• **TO DO**
Every line of the records below that holds the word "TaskCanceledException" belongs in the answer.

——————————

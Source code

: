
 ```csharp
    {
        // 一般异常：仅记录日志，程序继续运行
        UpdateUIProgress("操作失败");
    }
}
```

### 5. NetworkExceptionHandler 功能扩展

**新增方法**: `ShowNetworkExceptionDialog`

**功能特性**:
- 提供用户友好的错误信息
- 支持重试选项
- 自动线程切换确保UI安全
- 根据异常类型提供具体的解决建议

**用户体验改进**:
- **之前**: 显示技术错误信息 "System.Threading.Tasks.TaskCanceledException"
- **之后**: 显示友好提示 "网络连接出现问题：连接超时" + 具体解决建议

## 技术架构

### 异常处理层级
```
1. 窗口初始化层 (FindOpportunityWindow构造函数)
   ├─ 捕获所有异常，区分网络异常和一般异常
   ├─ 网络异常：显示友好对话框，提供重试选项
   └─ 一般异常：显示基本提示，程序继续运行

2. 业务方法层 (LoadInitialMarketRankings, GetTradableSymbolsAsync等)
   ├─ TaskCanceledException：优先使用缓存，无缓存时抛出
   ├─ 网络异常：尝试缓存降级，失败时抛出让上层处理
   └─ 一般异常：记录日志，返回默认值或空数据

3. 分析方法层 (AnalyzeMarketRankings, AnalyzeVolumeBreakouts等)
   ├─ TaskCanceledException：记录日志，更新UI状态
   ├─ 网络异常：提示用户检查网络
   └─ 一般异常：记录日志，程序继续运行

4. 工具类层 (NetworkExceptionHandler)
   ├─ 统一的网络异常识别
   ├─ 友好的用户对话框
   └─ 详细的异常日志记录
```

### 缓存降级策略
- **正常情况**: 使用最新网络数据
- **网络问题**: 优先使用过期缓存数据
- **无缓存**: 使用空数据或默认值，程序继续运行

——————————

• **EXERCISE RESULT**
- **之前**: 显示技术错误信息 "System.Threading.Tasks.TaskCanceledException"
   ├─ TaskCanceledException：优先使用缓存，无缓存时抛出
   ├─ TaskCanceledException：记录日志，更新UI状态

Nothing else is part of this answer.